HAVT-IVD: Heterogeneity-Aware Cross-Modal Network for Audio-Visual Surveillance: Idling Vehicles Detection With Multichannel Audio and Multiscale Visual Cues
This work solves a domain-specific problem for surveillance systems by detecting idling vehicles, but it is incremental as it builds on existing cross-modal networks with decoupled heads.
The paper tackled the problem of idling vehicle detection in surveillance by addressing modality heterogeneity, scale variation, and training instability, resulting in improvements of 7.66 mAP over a disjoint baseline and 9.42 mAP over an end-to-end baseline.

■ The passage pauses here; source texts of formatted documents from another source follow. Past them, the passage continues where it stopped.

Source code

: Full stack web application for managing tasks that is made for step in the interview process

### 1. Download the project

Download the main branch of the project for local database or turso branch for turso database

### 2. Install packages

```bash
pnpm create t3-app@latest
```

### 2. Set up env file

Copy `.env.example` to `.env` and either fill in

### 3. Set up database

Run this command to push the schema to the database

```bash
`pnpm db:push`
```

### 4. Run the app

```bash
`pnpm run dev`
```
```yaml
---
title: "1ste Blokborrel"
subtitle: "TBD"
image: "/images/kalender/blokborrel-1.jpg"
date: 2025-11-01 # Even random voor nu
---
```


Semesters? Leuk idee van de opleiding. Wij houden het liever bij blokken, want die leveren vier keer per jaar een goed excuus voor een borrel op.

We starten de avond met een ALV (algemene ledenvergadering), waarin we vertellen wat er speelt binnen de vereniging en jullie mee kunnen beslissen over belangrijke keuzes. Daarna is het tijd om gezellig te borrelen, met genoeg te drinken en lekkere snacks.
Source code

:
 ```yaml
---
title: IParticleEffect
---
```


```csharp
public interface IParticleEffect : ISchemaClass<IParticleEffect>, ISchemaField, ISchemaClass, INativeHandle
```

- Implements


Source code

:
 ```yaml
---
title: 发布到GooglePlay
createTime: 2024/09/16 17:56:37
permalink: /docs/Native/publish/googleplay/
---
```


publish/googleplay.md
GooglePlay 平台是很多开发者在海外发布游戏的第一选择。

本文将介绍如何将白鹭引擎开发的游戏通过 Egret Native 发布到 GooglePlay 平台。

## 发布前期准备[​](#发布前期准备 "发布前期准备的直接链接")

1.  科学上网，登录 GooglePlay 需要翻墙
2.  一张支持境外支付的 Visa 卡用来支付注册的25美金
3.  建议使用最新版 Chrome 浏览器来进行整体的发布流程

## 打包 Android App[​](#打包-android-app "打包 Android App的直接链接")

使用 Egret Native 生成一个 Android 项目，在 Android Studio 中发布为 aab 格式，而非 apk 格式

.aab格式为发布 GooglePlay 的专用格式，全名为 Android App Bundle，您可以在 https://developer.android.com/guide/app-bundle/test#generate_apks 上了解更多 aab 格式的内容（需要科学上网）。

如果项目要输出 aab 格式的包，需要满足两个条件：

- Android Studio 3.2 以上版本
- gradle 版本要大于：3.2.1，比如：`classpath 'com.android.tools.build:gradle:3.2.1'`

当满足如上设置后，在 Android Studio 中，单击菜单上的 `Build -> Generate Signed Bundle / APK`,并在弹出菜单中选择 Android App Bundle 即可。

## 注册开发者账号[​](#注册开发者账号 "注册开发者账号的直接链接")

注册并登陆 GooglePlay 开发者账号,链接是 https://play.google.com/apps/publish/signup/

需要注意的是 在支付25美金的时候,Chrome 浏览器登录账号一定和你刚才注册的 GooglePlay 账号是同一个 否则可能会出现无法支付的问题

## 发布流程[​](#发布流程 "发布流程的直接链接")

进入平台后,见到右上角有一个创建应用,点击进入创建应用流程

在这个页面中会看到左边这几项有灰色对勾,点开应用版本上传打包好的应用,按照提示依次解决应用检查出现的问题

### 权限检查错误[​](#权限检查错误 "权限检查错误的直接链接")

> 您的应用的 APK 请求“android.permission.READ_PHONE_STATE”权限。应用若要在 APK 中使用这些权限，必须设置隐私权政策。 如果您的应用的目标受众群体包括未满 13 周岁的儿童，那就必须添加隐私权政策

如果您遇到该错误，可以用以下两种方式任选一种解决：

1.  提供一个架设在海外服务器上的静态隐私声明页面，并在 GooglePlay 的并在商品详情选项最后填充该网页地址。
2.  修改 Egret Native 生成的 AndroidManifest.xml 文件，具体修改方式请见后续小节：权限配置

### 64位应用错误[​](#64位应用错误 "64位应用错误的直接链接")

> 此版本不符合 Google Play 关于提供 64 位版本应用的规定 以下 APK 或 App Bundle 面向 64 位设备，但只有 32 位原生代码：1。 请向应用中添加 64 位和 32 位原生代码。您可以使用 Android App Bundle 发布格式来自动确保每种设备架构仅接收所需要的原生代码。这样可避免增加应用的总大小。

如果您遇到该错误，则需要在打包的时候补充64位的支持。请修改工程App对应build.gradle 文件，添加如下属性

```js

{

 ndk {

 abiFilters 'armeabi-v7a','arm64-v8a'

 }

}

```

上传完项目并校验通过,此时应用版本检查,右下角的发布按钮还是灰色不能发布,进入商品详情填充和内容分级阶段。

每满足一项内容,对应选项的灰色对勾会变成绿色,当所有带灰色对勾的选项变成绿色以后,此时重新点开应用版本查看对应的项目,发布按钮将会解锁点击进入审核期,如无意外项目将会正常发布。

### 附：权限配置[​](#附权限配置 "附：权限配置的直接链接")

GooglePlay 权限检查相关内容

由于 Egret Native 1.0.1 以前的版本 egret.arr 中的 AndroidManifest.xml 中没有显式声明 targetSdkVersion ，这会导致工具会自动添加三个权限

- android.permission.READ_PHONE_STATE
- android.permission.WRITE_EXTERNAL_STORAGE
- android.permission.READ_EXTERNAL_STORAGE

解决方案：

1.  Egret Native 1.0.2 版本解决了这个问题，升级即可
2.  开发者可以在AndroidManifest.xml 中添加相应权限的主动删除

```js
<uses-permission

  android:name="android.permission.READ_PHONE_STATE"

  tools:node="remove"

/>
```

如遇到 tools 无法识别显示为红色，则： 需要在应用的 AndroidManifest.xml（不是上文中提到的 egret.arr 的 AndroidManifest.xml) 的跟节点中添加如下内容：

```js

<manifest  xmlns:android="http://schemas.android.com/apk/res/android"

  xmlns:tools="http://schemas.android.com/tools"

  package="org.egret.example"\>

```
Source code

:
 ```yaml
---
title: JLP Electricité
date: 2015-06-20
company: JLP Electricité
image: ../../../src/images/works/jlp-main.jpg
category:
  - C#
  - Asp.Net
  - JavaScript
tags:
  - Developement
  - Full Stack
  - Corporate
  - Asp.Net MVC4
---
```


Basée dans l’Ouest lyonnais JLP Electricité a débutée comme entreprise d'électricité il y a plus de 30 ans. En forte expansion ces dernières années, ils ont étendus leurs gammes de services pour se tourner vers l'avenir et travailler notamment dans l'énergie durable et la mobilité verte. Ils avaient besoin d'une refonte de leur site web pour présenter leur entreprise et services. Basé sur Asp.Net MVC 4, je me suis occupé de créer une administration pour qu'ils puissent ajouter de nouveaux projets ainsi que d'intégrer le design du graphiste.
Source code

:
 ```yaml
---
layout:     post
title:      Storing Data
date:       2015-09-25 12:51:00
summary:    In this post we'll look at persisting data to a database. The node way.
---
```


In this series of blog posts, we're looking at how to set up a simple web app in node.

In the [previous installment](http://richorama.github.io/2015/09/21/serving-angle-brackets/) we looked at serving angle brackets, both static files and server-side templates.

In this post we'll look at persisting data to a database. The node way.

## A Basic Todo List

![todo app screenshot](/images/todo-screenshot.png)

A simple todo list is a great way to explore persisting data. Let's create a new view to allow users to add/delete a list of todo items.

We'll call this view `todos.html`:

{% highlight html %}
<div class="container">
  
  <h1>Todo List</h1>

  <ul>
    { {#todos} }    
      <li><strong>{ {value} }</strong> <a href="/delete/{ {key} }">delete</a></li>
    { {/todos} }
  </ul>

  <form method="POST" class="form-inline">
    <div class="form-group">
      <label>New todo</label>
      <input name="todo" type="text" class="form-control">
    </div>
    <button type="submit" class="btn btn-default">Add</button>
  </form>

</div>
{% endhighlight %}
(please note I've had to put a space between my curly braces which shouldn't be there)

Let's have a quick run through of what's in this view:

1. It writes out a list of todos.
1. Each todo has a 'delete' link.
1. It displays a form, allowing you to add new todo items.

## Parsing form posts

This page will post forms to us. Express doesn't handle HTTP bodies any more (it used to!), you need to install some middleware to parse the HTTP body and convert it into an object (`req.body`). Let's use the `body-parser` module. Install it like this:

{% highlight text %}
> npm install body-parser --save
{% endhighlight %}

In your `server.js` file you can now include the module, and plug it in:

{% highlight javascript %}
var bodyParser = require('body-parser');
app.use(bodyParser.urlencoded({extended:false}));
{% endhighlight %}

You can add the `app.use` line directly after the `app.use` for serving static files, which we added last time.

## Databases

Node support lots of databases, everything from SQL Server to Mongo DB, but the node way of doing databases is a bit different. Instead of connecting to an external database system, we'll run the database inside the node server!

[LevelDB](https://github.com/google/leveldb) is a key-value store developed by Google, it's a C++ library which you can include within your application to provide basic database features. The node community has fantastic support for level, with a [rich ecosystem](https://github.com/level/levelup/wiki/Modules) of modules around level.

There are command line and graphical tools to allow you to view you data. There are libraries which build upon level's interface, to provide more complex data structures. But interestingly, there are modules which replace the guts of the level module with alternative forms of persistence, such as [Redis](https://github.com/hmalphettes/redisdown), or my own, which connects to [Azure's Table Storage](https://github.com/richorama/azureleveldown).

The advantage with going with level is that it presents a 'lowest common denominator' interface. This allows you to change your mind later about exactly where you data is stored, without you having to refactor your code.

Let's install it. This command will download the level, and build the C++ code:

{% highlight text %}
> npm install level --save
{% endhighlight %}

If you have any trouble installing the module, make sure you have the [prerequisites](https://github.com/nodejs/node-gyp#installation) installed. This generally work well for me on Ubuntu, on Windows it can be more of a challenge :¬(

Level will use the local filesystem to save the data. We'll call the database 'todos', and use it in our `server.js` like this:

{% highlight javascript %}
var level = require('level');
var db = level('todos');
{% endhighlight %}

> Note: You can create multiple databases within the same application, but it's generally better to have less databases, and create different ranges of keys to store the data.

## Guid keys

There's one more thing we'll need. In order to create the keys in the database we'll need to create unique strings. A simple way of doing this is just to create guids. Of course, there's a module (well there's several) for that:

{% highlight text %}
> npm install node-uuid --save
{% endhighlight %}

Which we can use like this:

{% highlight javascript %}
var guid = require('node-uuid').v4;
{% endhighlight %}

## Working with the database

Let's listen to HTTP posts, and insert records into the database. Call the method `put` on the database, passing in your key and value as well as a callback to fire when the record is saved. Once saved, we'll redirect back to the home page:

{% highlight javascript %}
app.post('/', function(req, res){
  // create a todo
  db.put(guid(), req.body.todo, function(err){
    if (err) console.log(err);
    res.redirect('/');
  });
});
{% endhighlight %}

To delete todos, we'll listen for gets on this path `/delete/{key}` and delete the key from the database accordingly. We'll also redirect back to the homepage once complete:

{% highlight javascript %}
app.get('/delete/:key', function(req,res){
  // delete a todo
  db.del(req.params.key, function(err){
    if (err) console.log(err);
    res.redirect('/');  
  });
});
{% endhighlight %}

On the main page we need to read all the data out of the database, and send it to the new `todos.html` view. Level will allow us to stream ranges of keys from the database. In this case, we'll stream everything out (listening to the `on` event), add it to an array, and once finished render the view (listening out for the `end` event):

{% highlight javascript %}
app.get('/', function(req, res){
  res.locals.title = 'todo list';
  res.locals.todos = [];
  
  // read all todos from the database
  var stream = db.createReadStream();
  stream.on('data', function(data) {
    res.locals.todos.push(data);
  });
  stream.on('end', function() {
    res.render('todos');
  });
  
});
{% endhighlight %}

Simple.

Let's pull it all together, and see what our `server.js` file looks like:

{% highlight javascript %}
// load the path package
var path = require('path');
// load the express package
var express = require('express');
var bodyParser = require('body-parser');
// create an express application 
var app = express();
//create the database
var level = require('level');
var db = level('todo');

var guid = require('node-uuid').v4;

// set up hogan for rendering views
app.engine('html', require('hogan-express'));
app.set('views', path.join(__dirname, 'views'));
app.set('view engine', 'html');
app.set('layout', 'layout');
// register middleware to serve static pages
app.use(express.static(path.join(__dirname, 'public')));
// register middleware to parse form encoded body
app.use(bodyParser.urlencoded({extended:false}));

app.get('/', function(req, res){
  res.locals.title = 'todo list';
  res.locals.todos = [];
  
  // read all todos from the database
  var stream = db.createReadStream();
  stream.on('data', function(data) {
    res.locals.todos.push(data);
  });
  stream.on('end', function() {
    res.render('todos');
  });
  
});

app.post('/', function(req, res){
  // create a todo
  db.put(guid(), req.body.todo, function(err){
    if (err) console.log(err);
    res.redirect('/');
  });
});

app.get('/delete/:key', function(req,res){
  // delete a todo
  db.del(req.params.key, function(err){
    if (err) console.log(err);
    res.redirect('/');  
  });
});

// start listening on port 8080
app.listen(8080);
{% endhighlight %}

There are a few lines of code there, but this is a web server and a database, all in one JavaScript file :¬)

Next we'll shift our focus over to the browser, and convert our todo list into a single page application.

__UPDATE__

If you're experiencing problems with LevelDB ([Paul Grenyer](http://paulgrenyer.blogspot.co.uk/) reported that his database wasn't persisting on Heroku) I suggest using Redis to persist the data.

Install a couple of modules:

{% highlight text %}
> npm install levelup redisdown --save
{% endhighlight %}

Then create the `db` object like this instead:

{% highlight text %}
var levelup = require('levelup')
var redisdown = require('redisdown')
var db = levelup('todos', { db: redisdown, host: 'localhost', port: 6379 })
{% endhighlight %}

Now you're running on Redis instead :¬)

Idling vehicle detection (IVD) uses surveillance video and multichannel audio to localize and classify vehicles in the last frame as moving, idling, or engine-off in pick-up zones. IVD faces three challenges: (i) modality heterogeneity between visual cues and audio patterns; (ii) large box scale variation requiring multi-resolution detection; and (iii) training instability due to coupled detection heads. The previous end-to-end (E2E) model with simple CBAM-based bi-modal attention fails to handle these issues and often misses vehicles. We propose HAVT-IVD, a heterogeneity-aware network with a visual feature pyramid and decoupled heads. Experiments show HAVT-IVD improves mAP by 7.66 over the disjoint baseline and 9.42 over the E2E baseline.